## PROBLEM REQUIREMENTS:
All entries are to be transcribed verbatim, but images are not carried over.

** Opening DATA SHOWN block **

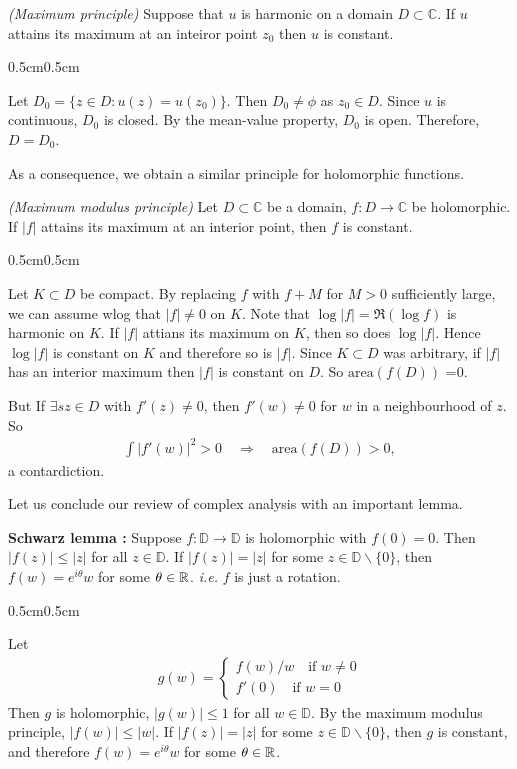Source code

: \documentclass[12pt,a4paper]{article}
\newenvironment{proof}
{\begin{changemargin}{0.5cm}{0.5cm} 
	}%
	{\end{changemargin}
}
\newenvironment{p}
{\begin{proof} 
	}%
	{\end{proof}
}
\begin{document}
\thm \emph{(Maximum principle)} Suppose that $u$ is harmonic on a domain $D\subset \mathbb{C}$. If $u$ attains its maximum at an inteiror point $z_0$ then $u$ is constant.
\begin{p}
\pf Let $D_0 = \{z\in D : u(z) = u(z_0) \}$. Then $D_0 \neq \phi$ as $z_0 \in D$. Since $u$ is continuous, $D_0$ is closed. By the mean-value property, $D_0$ is open. Therefore, $D=D_0$.

\eop
\end{p}
\s

As a consequence, we obtain a similar principle for holomorphic functions.
\s

\thm \emph{(Maximum modulus principle)} Let $D\subset \mathbb{C}$ be a domain, $f: D\rightarrow \mathbb{C}$ be holomorphic. If $|f|$ attains its maximum at an interior point, then $f$ is constant.
\begin{p}
\pf Let $K\subset D$ be compact. By replacing $f$ with $f+M$ for $M>0$ sufficiently large, we can assume wlog that $|f|\neq 0$ on $K$. Note that $\log |f| = \Re (\log f)$ is harmonic on $K$. If $|f|$ attians its maximum on $K$, then so does $\log |f|$. Hence $\log |f|$ is constant on $K$ and therefore so is $|f|$. Since $K\subset D$ was arbitrary, if $|f|$ has an interior maximum then $|f|$ is constant on $D$. So $\text{area}(f(D))$ =0.

\quad But If $\exists sz\in D$ with $f'(z) \neq 0$, then $f'(w) \neq 0$ for $w$ in a neighbourhood of $z$. So
\begin{align*}
\int |f'(w)|^2 > 0 \quad \Rightarrow \quad \text{area}(f(D))>0, 
\end{align*}
a contardiction.

\eop
\end{p}
\s

Let us conclude our review of complex analysis with an important lemma.
\s

\textbf{Schwarz lemma :} Suppose $f: \mathbb{D} \rightarrow \mathbb{D}$ is holomorphic with $f(0)=0$. Then $|f(z)| \leq |z|$ for all $z\in \mathbb{D}$. If $|f(z)| = |z|$ for some $z\in \mathbb{D} \backslash\{0\}$, then $f(w) = e^{i\theta} w$ for some $\theta \in \mathbb{R}$. \textit{i.e.} $f$ is just a rotation.
\begin{p}
\pf Let
\begin{align*}
g(w) = \begin{cases}
f(w) /w \quad \text{if } w\neq 0 \\
f'(0) \quad \text{if } w = 0
\end{cases}
\end{align*}
Then $g$ is holomorphic, $|g(w)|\leq 1$ for all $w\in \mathbb{D}$. By the maximum modulus principle, $|f(w)| \leq |w|$. If $|f(z)|= |z|$ for some $z\in \mathbb{D} \backslash \{0\}$, then $g$ is constant, and therefore $f(w) = e^{i\theta} w$ for some $\theta \in \mathbb{R}$.

\eop
\end{p}
\end{document}
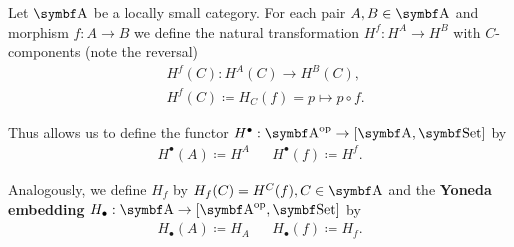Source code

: \begin{definition}\label{def:yoneda_embedding}\cite[definitions 4.1.15, 4.1.21]{Leinster2014}
  Let \( \Bold A \) be a locally small category. For each pair \( A, B \in \Bold A \) and morphism \( f: A \to B \) we define the natural transformation \( H^f: H^A \to H^B \) with \( C \)-components (note the reversal)
  \begin{align*}
    &H^f(C): H^A(C) \to H^B(C), \\
    &H^f(C) \coloneqq H_C(f) = p \mapsto p \circ f.
  \end{align*}

  Thus allows us to define the functor \( H^\bullet: \Bold{A}^{\Op} \to [\Bold{A}, \Bold{Set}] \) by
  \begin{align*}
    H^\bullet(A) \coloneqq H^A && H^\bullet(f) \coloneqq H^f.
  \end{align*}

  Analogously, we define \( H_f \) by \( H_f(C) = H^C(f), C \in \Bold A \) and the \textbf{Yoneda embedding} \( H_\bullet: \Bold{A} \to [\Bold{A}^{\Op}, \Bold{Set}] \) by
  \begin{align*}
    H_\bullet(A) \coloneqq H_A && H_\bullet(f) \coloneqq H_f.
  \end{align*}
\end{definition}

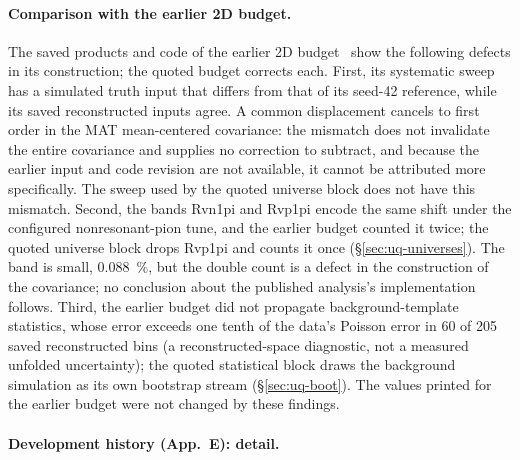 \paragraph{Comparison with the earlier 2D budget.} The saved products and code of the earlier 2D budget~\cite{TwoDFollowup2026} show the following defects in its construction; the quoted budget corrects each. First, its systematic sweep has a simulated truth input that differs from that of its seed-42 reference, while its saved reconstructed inputs agree. A common displacement cancels to first order in the MAT mean-centered covariance: the mismatch does not invalidate the entire covariance and supplies no correction to subtract, and because the earlier input and code revision are not available, it cannot be attributed more specifically. The sweep used by the quoted universe block does not have this mismatch. Second, the bands Rvn1pi and Rvp1pi encode the same shift under the configured nonresonant-pion tune, and the earlier budget counted it twice; the quoted universe block drops Rvp1pi and counts it once (\S\ref{sec:uq-universes}). The band is small, \SI{0.088}{\percent}, but the double count is a defect in the construction of the covariance; no conclusion about the published analysis's implementation follows. Third, the earlier budget did not propagate background-template statistics, whose error exceeds one tenth of the data's Poisson error in 60 of 205 saved reconstructed bins (a reconstructed-space diagnostic, not a measured unfolded uncertainty); the quoted statistical block draws the background simulation as its own bootstrap stream (\S\ref{sec:uq-boot}). The values printed for the earlier budget were not changed by these findings.
%

\paragraph{Development history (App.~E): detail.}

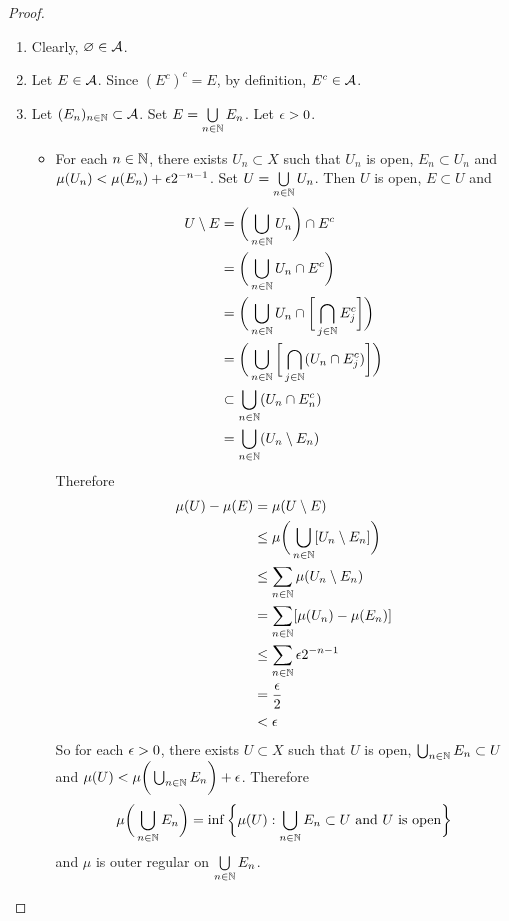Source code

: \documentclass{book}
\begin{document}
	\begin{proof}\ 
		\begin{enumerate}
			\item Clearly, $\varnothing \in \MA$.
			\item Let $E \in \MA$. Since $(E^c)^c = E$, by definition, $E^c \in \MA$. 
			\item Let $(E_n)_{n \in \N} \subset \MA$. Set $E = \bigcup\limits_{n \in \N} E_n$. Let $\ep >0$. 
			\begin{itemize}
				\item For each $n \in \N$, there exists $U_n \subset X$ such that $U_n$ is open, $E_n \subset U_n$ and $\mu(U_n) < \mu(E_n) + \ep 2^{-n - 1 }$. Set $U = \bigcup\limits_{n\in\N} U_n$. Then $U$ is open, $E \subset U$ and 
				\begin{align*} 
					U \setminus E
					&= \bigg( \bigcup_{n \in \N} U_n \bigg) \cap  E^c \\
					&= \bigg( \bigcup_{n \in \N} U_n \cap E^c \bigg)  \\
					&= \bigg( \bigcup_{n \in \N} U_n \cap \bigg[ \bigcap_{j \in \N} E_j^c \bigg] \bigg) \\
					&= \bigg( \bigcup_{n \in \N} \bigg [ \bigcap_{j \in \N} (U_n \cap E_j^c)\bigg ]  \bigg) \\
					& \subset \bigcup_{n \in \N} (U_n \cap E_n^c)  \\
					&= \bigcup_{n \in \N} (U_n \setminus E_n) 
				\end{align*}
				Therefore
				\begin{align*}
					\mu(U) - \mu(E)
					&= \mu(U \setminus E) \\
					& \leq \mu \bigg(\bigcup_{n \in \N} [U_n \setminus E_n] \bigg) \\
					& \leq \sum\limits_{n \in \N} \mu(U_n \setminus E_n) \\
					&= \sum\limits_{n \in \N} [\mu(U_n) - \mu(E_n)] \\
					& \leq \sum\limits_{n \in \N} \ep 2^{-n-1} \\
					&= \frac{\ep}{2} \\
					& < \ep
				\end{align*}
				So for each $\ep >0$, there exists $U \subset X$ such that $U$ is open, $\bigcup_{n \in \N}E_n \subset U$ and $\mu(U) < \mu \bigg( \bigcup_{n \in \N} E_n \bigg) + \ep$. Therefore $$\mu \bigg( \bigcup_{n \in \N} E_n \bigg) = \inf \bigg \{ \mu(U): \bigcup_{n \in \N} E_n \subset U \text{ and $U$ is open} \bigg \}$$
				and $\mu$ is outer regular on $\bigcup\limits_{n \in \N} E_n$.

\end{itemize}
\end{enumerate}
\end{proof}
\end{document}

** Closing DATA SHOWN block **

## ANSWER SPACE:
Source code

: \documentclass[12pt,a4paper]{article}
\newenvironment{proof}
{\begin{changemargin}{0.5cm}{0.5cm} 
	}%
	{\end{changemargin}
}
\newenvironment{p}
{\begin{proof} 
	}%
	{\end{proof}
}
\begin{document}
\thm \emph{(Maximum principle)} Suppose that $u$ is harmonic on a domain $D\subset \mathbb{C}$. If $u$ attains its maximum at an inteiror point $z_0$ then $u$ is constant.
\begin{p}
\pf Let $D_0 = \{z\in D : u(z) = u(z_0) \}$. Then $D_0 \neq \phi$ as $z_0 \in D$. Since $u$ is continuous, $D_0$ is closed. By the mean-value property, $D_0$ is open. Therefore, $D=D_0$.

\eop
\end{p}
\s

As a consequence, we obtain a similar principle for holomorphic functions.
\s

\thm \emph{(Maximum modulus principle)} Let $D\subset \mathbb{C}$ be a domain, $f: D\rightarrow \mathbb{C}$ be holomorphic. If $|f|$ attains its maximum at an interior point, then $f$ is constant.
\begin{p}
\pf Let $K\subset D$ be compact. By replacing $f$ with $f+M$ for $M>0$ sufficiently large, we can assume wlog that $|f|\neq 0$ on $K$. Note that $\log |f| = \Re (\log f)$ is harmonic on $K$. If $|f|$ attians its maximum on $K$, then so does $\log |f|$. Hence $\log |f|$ is constant on $K$ and therefore so is $|f|$. Since $K\subset D$ was arbitrary, if $|f|$ has an interior maximum then $|f|$ is constant on $D$. So $\text{area}(f(D))$ =0.

\quad But If $\exists sz\in D$ with $f'(z) \neq 0$, then $f'(w) \neq 0$ for $w$ in a neighbourhood of $z$. So
\begin{align*}
\int |f'(w)|^2 > 0 \quad \Rightarrow \quad \text{area}(f(D))>0, 
\end{align*}
a contardiction.

\eop
\end{p}
\s

Let us conclude our review of complex analysis with an important lemma.
\s

\textbf{Schwarz lemma :} Suppose $f: \mathbb{D} \rightarrow \mathbb{D}$ is holomorphic with $f(0)=0$. Then $|f(z)| \leq |z|$ for all $z\in \mathbb{D}$. If $|f(z)| = |z|$ for some $z\in \mathbb{D} \backslash\{0\}$, then $f(w) = e^{i\theta} w$ for some $\theta \in \mathbb{R}$. \textit{i.e.} $f$ is just a rotation.
\begin{p}
\pf Let
\begin{align*}
g(w) = \begin{cases}
f(w) /w \quad \text{if } w\neq 0 \\
f'(0) \quad \text{if } w = 0
\end{cases}
\end{align*}
Then $g$ is holomorphic, $|g(w)|\leq 1$ for all $w\in \mathbb{D}$. By the maximum modulus principle, $|f(w)| \leq |w|$. If $|f(z)|= |z|$ for some $z\in \mathbb{D} \backslash \{0\}$, then $g$ is constant, and therefore $f(w) = e^{i\theta} w$ for some $\theta \in \mathbb{R}$.

\eop
\end{p}
\end{document}
Source code

: \begin{definition}\label{def:yoneda_embedding}\cite[definitions 4.1.15, 4.1.21]{Leinster2014}
  Let \( \Bold A \) be a locally small category. For each pair \( A, B \in \Bold A \) and morphism \( f: A \to B \) we define the natural transformation \( H^f: H^A \to H^B \) with \( C \)-components (note the reversal)
  \begin{align*}
    &H^f(C): H^A(C) \to H^B(C), \\
    &H^f(C) \coloneqq H_C(f) = p \mapsto p \circ f.
  \end{align*}

  Thus allows us to define the functor \( H^\bullet: \Bold{A}^{\Op} \to [\Bold{A}, \Bold{Set}] \) by
  \begin{align*}
    H^\bullet(A) \coloneqq H^A && H^\bullet(f) \coloneqq H^f.
  \end{align*}

  Analogously, we define \( H_f \) by \( H_f(C) = H^C(f), C \in \Bold A \) and the \textbf{Yoneda embedding} \( H_\bullet: \Bold{A} \to [\Bold{A}^{\Op}, \Bold{Set}] \) by
  \begin{align*}
    H_\bullet(A) \coloneqq H_A && H_\bullet(f) \coloneqq H_f.
  \end{align*}
\end{definition}

 \paragraph{Comparison with the earlier 2D budget.} The saved products and code of the earlier 2D budget~\cite{TwoDFollowup2026} show the following defects in its construction; the quoted budget corrects each. First, its systematic sweep has a simulated truth input that differs from that of its seed-42 reference, while its saved reconstructed inputs agree. A common displacement cancels to first order in the MAT mean-centered covariance: the mismatch does not invalidate the entire covariance and supplies no correction to subtract, and because the earlier input and code revision are not available, it cannot be attributed more specifically. The sweep used by the quoted universe block does not have this mismatch. Second, the bands Rvn1pi and Rvp1pi encode the same shift under the configured nonresonant-pion tune, and the earlier budget counted it twice; the quoted universe block drops Rvp1pi and counts it once (\S\ref{sec:uq-universes}). The band is small, \SI{0.088}{\percent}, but the double count is a defect in the construction of the covariance; no conclusion about the published analysis's implementation follows. Third, the earlier budget did not propagate background-template statistics, whose error exceeds one tenth of the data's Poisson error in 60 of 205 saved reconstructed bins (a reconstructed-space diagnostic, not a measured unfolded uncertainty); the quoted statistical block draws the background simulation as its own bootstrap stream (\S\ref{sec:uq-boot}). The values printed for the earlier budget were not changed by these findings.
%

\paragraph{Development history (App.~E): detail.}

Source code

: \documentclass{book}
\begin{document}
	\begin{proof}\ 
		\begin{enumerate}
			\item Clearly, $\varnothing \in \MA$.
			\item Let $E \in \MA$. Since $(E^c)^c = E$, by definition, $E^c \in \MA$. 
			\item Let $(E_n)_{n \in \N} \subset \MA$. Set $E = \bigcup\limits_{n \in \N} E_n$. Let $\ep >0$. 
			\begin{itemize}
				\item For each $n \in \N$, there exists $U_n \subset X$ such that $U_n$ is open, $E_n \subset U_n$ and $\mu(U_n) < \mu(E_n) + \ep 2^{-n - 1 }$. Set $U = \bigcup\limits_{n\in\N} U_n$. Then $U$ is open, $E \subset U$ and 
				\begin{align*} 
					U \setminus E
					&= \bigg( \bigcup_{n \in \N} U_n \bigg) \cap  E^c \\
					&= \bigg( \bigcup_{n \in \N} U_n \cap E^c \bigg)  \\
					&= \bigg( \bigcup_{n \in \N} U_n \cap \bigg[ \bigcap_{j \in \N} E_j^c \bigg] \bigg) \\
					&= \bigg( \bigcup_{n \in \N} \bigg [ \bigcap_{j \in \N} (U_n \cap E_j^c)\bigg ]  \bigg) \\
					& \subset \bigcup_{n \in \N} (U_n \cap E_n^c)  \\
					&= \bigcup_{n \in \N} (U_n \setminus E_n) 
				\end{align*}
				Therefore
				\begin{align*}
					\mu(U) - \mu(E)
					&= \mu(U \setminus E) \\
					& \leq \mu \bigg(\bigcup_{n \in \N} [U_n \setminus E_n] \bigg) \\
					& \leq \sum\limits_{n \in \N} \mu(U_n \setminus E_n) \\
					&= \sum\limits_{n \in \N} [\mu(U_n) - \mu(E_n)] \\
					& \leq \sum\limits_{n \in \N} \ep 2^{-n-1} \\
					&= \frac{\ep}{2} \\
					& < \ep
				\end{align*}
				So for each $\ep >0$, there exists $U \subset X$ such that $U$ is open, $\bigcup_{n \in \N}E_n \subset U$ and $\mu(U) < \mu \bigg( \bigcup_{n \in \N} E_n \bigg) + \ep$. Therefore $$\mu \bigg( \bigcup_{n \in \N} E_n \bigg) = \inf \bigg \{ \mu(U): \bigcup_{n \in \N} E_n \subset U \text{ and $U$ is open} \bigg \}$$
				and $\mu$ is outer regular on $\bigcup\limits_{n \in \N} E_n$.

\end{itemize}
\end{enumerate}
\end{proof}
\end{document}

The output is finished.